Pineapples also contain bromelain, an enzyme that aids in the digestion of protein. Bromelain is also said to reduce inflammation, which is helpful for arthritis and joint pain, although there have not been any specific studies demonstrating this.
Select: According to the Produce for Better Health Foundation’s Fruits & Veggies ­ More Matters ( www.fruitsandveggiesmorematters.org), you should choose pineapples that have dark green leaves and are heavy for their size. Avoid those with soft or dark spots and dry-looking leaves.

Store: Try to eat your pineapple as soon as you can. However, you can refrigerate cut pineapple for a few days. According to Dole Pineapples (www.Dole.com), they are picked when ripe and don’t ripen any more after harvesting.

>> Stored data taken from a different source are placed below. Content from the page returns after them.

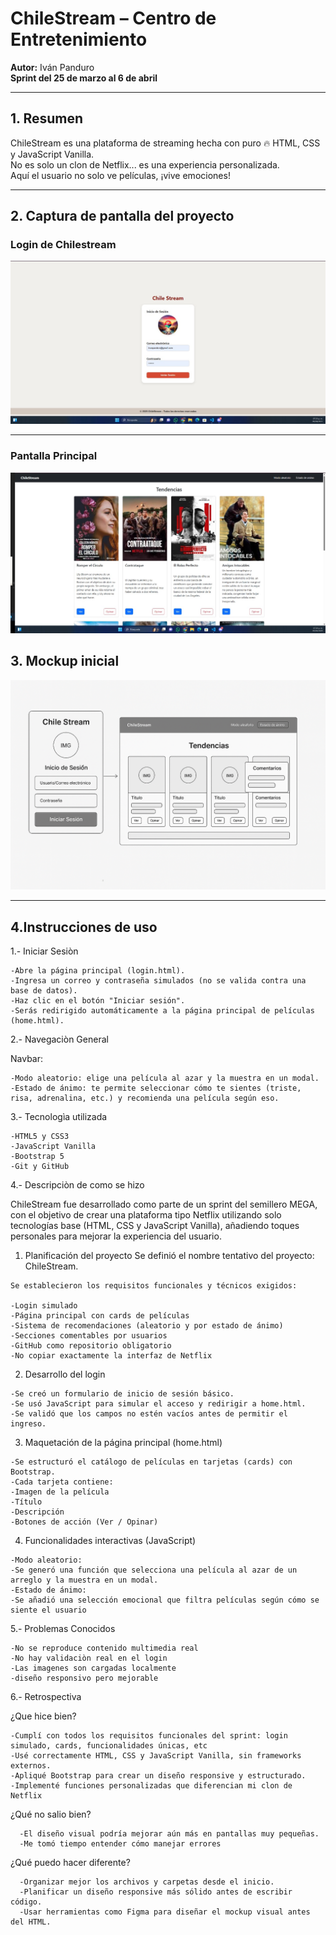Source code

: # ChileStream – Centro de Entretenimiento

**Autor:** Iván Panduro  
**Sprint del 25 de marzo al 6 de abril**

---

## 1. Resumen 

ChileStream es una plataforma de streaming hecha con puro 🔥 HTML, CSS y JavaScript Vanilla.  
No es solo un clon de Netflix... es una experiencia personalizada.  
Aquí el usuario no solo ve películas, ¡vive emociones!

---

## 2. Captura de pantalla del proyecto

### Login de Chilestream

![Login](img/login.jpg)

---

### Pantalla Principal

![Home](img/home.jpg)




## 3. Mockup inicial

![Mockup de ChileStream](img/mackup.png)

---

## 4.Instrucciones de uso 

1.- Iniciar Sesiòn 

    -Abre la página principal (login.html).
    -Ingresa un correo y contraseña simulados (no se valida contra una base de datos).
    -Haz clic en el botón "Iniciar sesión".
    -Serás redirigido automáticamente a la página principal de películas (home.html).

2.- Navegaciòn General 

  Navbar:
  
    -Modo aleatorio: elige una película al azar y la muestra en un modal.
    -Estado de ánimo: te permite seleccionar cómo te sientes (triste, risa, adrenalina, etc.) y recomienda una película según eso.

3.- Tecnologìa utilizada

    -HTML5 y CSS3
    -JavaScript Vanilla
    -Bootstrap 5
    -Git y GitHub


4.- Descripciòn de como se hizo 

  ChileStream fue desarrollado como parte de un sprint del semillero MEGA,
  con el objetivo de crear una plataforma tipo Netflix utilizando solo tecnologías base
  (HTML, CSS y JavaScript Vanilla), añadiendo toques personales para mejorar la experiencia del usuario.
  
   1. Planificación del proyecto
    Se definió el nombre tentativo del proyecto: ChileStream.
  
    Se establecieron los requisitos funcionales y técnicos exigidos:
    
    -Login simulado
    -Página principal con cards de películas
    -Sistema de recomendaciones (aleatorio y por estado de ánimo)
    -Secciones comentables por usuarios
    -GitHub como repositorio obligatorio
    -No copiar exactamente la interfaz de Netflix
  
   2. Desarrollo del login
       
    -Se creó un formulario de inicio de sesión básico.
    -Se usó JavaScript para simular el acceso y redirigir a home.html.
    -Se validó que los campos no estén vacíos antes de permitir el ingreso.
  
    
  
  3. Maquetación de la página principal (home.html)
     
    -Se estructuró el catálogo de películas en tarjetas (cards) con Bootstrap.
    -Cada tarjeta contiene:
    -Imagen de la película
    -Título
    -Descripción
    -Botones de acción (Ver / Opinar)
  
  4. Funcionalidades interactivas (JavaScript)
     
    -Modo aleatorio:
    -Se generó una función que selecciona una película al azar de un arreglo y la muestra en un modal.
    -Estado de ánimo:
    -Se añadió una selección emocional que filtra películas según cómo se siente el usuario


5.- Problemas Conocidos 

    -No se reproduce contenido multimedia real 
    -No hay validaciòn real en el login
    -Las imagenes son cargadas localmente 
    -diseño responsivo pero mejorable

6.- Retrospectiva

  ¿Que hice bien?

    -Cumplí con todos los requisitos funcionales del sprint: login simulado, cards, funcionalidades únicas, etc
    -Usé correctamente HTML, CSS y JavaScript Vanilla, sin frameworks externos.
    -Apliqué Bootstrap para crear un diseño responsive y estructurado.
    -Implementé funciones personalizadas que diferencian mi clon de Netflix
  ¿Qué no salio bien?

      -El diseño visual podría mejorar aún más en pantallas muy pequeñas.
      -Me tomó tiempo entender cómo manejar errores 
  ¿Qué puedo hacer diferente?
  
      -Organizar mejor los archivos y carpetas desde el inicio.
      -Planificar un diseño responsive más sólido antes de escribir código.
      -Usar herramientas como Figma para diseñar el mockup visual antes del HTML.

Recipe: Jamaican Jerk Shrimp & Pineapple Salad

Healthy Recipe by Editors at EatingWell magazine and The Eating Well Test Kitchen (Eatingwell.com).

4 servings | Active Time: 45 minutes | Total Time: 1 3/4 hours (includes marinating time)


1 cup unsweetened pineapple juice
1 teaspoon freshly grated lime zest
3 tablespoons lime juice
1 tablespoon canola oil
2 cloves garlic, very finely chopped
1/2 teaspoon dried thyme
1/2 teaspoon dried oregano
1/4 teaspoon ground cinnamon
1/4 teaspoon ground allspice
2 tablespoons Jamaican jerk sauce, (see Note)
20 large shrimp (about 1 pound), peeled and deveined
3 cups cooked white rice
1 16-ounce can black beans, rinsed
Salt & freshly ground pepper to taste
2 cups fresh pineapple chunks, (about 1/2 pineapple)
6 thick scallions, trimmed and cut into 2-inch lengths
1 head Boston lettuce, washed, dried and torn
Lime slices for garnish


Bring pineapple juice to a boil in a small saucepan over medium-high heat; cook until reduced to 1/3 cup, about 8 minutes. Remove from the heat and whisk in lime zest and juice, oil, garlic, thyme, oregano, cinnamon and allspice. Let cool to room temperature.

Whisk together jerk sauce and 1/4 cup of the pineapple-juice marinade in a shallow dish just large enough to hold the shrimp. Add shrimp and turn to coat. Cover with plastic wrap and refrigerate for 30 minutes.

Toss rice and black beans in a large bowl with the remaining marinade. Season with salt and pepper and set aside.

Preheat grill. Remove the shrimp from the marinade. (Discard the marinade.) Thread 4 long or 8 short skewers with the shrimp, pineapple and scallions. Grill, turning once or twice, until the shrimp are cooked through, 6 to 10 minutes.

Arrange a bed of lettuce on a large platter. Spoon the rice-and-bean salad on top. Slide the shrimp, pineapple and scallions from the skewers onto the rice; garnish with lime slices.

Nutrition per serving: 477 calories; 6 g fat (1 g saturated and 2 g mono); 172 mg cholesterol; 73 g carbohydrates; 32 g protein; 7 g fiber; 387 mg sodium; 645 mg potassium

Note: Prepared jerk sauce is a hot and spicy sauce used to marinate meat before grilling or roasting. It can be found in the gourmet section or with barbecue sauces in most supermarkets.